The days of just watching the news are long gone.
Google announced the latest version of its TV operating system on Monday at CES 2025. Summarize the day's biggest news using the company's Gemini AI assistant. When you ask Gemini to play “News Brief,” the AI assistant collects headlines from news articles and YouTube videos from around the internet and from trusted news channels to give you a quick overview of what's going on that day. Create.
Demo of Google's news summary feature Image credit: Maxwell Zeff
Google plans to release these new Gemini features for new and existing Google TV devices towards the end of 2025.
The News Brief feature marks a notable step by Google into AI news briefing, which is risky territory for tech companies to enter these days. OpenAI, Microsoft, and Perplexity are currently facing lawsuits from media companies for failing to properly license and credit the news content their AI systems use to create AI summaries.

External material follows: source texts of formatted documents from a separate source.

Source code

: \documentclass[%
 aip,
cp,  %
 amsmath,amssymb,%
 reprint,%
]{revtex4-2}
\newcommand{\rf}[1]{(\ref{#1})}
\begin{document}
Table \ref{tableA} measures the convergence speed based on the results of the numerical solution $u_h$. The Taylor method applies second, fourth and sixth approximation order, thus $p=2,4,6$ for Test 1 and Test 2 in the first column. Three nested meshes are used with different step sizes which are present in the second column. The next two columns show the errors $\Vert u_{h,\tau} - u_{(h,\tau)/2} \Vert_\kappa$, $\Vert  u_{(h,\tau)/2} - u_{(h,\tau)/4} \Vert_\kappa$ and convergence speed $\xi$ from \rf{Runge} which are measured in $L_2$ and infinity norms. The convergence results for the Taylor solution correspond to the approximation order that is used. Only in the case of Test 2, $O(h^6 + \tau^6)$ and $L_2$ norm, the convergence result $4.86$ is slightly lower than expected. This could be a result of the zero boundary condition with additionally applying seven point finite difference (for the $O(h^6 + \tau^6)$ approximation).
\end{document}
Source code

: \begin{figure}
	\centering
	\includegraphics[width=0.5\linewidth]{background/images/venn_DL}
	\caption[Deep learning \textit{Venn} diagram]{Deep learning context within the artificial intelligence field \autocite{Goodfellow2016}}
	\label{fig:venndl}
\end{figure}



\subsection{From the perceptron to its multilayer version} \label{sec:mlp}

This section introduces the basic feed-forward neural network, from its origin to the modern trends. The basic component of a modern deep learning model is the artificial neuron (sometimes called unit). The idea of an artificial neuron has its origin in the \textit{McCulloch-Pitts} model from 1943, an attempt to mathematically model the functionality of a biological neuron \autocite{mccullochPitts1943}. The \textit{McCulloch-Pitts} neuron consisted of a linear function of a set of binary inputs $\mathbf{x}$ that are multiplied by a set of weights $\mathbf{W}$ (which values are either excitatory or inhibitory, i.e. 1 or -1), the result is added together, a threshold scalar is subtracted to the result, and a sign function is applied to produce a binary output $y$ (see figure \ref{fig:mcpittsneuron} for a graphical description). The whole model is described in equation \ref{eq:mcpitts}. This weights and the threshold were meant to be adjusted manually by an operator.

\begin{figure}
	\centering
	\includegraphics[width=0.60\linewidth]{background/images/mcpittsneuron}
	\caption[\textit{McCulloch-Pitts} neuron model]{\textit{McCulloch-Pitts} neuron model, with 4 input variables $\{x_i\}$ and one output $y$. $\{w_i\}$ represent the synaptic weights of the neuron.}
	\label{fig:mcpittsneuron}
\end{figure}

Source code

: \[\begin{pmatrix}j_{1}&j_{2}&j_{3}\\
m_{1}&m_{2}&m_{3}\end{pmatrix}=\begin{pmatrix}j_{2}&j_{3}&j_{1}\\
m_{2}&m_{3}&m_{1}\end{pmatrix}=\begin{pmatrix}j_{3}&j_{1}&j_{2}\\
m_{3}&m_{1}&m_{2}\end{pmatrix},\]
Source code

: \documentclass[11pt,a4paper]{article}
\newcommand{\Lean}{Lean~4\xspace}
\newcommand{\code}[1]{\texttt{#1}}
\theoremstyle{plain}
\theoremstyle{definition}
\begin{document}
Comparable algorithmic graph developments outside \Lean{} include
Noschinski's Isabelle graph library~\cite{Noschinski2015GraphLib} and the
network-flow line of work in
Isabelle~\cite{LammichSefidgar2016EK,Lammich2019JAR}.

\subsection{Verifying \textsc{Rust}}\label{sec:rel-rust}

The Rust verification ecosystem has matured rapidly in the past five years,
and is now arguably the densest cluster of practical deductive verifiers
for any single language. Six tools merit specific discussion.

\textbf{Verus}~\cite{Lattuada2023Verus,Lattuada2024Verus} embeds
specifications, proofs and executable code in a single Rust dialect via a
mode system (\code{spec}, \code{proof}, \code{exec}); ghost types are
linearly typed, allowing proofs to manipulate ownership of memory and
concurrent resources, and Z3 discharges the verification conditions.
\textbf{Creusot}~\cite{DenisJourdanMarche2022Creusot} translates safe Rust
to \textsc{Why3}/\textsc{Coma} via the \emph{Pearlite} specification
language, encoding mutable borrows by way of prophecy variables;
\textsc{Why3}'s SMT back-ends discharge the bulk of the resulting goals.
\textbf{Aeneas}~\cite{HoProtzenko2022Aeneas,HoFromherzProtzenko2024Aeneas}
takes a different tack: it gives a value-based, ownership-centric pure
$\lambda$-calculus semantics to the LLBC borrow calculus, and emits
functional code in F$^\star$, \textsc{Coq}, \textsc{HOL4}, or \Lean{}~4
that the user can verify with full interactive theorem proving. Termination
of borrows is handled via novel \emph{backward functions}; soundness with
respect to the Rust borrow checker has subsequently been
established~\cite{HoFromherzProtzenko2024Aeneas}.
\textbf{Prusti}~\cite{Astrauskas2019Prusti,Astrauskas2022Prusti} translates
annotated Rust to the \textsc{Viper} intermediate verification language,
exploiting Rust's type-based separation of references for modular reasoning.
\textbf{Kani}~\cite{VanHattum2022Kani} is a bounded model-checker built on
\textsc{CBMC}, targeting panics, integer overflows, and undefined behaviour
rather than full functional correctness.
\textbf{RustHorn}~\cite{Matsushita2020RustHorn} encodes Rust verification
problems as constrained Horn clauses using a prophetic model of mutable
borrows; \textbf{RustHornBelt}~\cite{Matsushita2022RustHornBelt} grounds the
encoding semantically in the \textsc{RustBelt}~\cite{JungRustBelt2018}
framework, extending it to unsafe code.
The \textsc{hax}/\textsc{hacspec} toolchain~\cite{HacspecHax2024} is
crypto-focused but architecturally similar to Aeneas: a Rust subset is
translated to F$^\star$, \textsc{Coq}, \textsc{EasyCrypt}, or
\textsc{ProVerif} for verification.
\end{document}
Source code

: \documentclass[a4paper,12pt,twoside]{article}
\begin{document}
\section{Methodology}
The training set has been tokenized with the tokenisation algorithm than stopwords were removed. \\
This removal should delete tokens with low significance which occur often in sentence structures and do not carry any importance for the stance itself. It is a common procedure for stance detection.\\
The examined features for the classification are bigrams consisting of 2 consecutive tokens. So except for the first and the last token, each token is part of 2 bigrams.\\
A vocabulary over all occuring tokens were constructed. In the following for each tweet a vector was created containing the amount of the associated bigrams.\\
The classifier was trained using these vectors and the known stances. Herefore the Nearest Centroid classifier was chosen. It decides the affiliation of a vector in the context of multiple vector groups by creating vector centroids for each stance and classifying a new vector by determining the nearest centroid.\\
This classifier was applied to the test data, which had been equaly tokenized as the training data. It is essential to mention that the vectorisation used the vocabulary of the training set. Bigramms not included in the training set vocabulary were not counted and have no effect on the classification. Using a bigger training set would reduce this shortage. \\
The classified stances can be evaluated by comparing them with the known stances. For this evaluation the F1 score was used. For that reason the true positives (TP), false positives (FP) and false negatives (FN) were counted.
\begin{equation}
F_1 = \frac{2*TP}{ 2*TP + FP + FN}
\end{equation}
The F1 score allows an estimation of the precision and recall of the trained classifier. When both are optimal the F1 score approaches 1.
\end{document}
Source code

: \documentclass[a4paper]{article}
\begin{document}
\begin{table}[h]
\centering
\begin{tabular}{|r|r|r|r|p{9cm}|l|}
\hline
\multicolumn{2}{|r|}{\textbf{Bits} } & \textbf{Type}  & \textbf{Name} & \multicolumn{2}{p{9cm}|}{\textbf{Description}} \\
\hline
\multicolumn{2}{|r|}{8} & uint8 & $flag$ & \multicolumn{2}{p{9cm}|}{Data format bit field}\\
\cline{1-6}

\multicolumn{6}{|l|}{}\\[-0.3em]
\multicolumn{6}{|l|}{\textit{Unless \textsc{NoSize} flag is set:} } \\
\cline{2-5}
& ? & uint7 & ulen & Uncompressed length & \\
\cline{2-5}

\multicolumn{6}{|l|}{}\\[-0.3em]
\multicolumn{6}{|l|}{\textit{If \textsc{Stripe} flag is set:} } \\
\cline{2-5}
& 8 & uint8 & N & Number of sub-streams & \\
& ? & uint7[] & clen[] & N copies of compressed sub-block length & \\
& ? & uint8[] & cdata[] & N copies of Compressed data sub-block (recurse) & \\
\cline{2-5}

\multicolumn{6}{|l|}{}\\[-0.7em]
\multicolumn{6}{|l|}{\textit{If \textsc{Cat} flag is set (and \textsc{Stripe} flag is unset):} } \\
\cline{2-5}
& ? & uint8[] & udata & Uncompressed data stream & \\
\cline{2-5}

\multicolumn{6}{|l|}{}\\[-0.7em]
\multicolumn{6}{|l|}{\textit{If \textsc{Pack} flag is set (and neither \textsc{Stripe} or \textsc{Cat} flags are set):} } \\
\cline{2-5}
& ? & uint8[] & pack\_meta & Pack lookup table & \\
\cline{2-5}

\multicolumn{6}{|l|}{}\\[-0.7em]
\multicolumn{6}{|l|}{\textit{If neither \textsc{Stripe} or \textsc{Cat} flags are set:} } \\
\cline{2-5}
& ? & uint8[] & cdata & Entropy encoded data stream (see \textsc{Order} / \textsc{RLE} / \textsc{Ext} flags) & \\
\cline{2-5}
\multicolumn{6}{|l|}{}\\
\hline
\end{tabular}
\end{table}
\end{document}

As more tech companies experiment with AI news summarization, they have to deal with backlash from embarrassing hallucinations. Apple's new AI-generated summary misinterpreted a BBC news article and created a false headline about tennis world champion Rafael Nadal's sexuality. Google is no stranger to such hallucinations either. Its Gemini AI brief hallucinated last year and told users to put glue on a pizza.
Google initially avoided summarizing AI news and instead directed users to Google Search, but it has now loosened its guardrails on Gemini. Today, the AI assistant summarizes news articles, and News Brief appears to be Google's first AI-only news product. Notably, the News Brief does not indicate the source, but the associated YouTube video does. A Google executive told TechCrunch that it pulls information from across the web, not just YouTube video headlines.
In a demo with TechCrunch, Google showed how its News Briefs feature can summarize live news about Canadian Prime Minister Justin Trudeau submitting his resignation. In another example, Gemini recapped the events that took place at the Capitol on Monday, including the anniversary of the January 6th Capitol riot.
Gemini recaps Capitol Hill news Image credit: Maxwell Zeff
Google TV's news feature is part of the company's broader vision for how Gemini can change the way people use their TVs. Google aims to make TV a more interactive experience, and its new TVs will be equipped with sensors that will tell when you enter a room.
Google also says users will be able to use natural language to ask their TV to search for shows, movies, and YouTube videos, and Gemini will also create AI summaries of this content.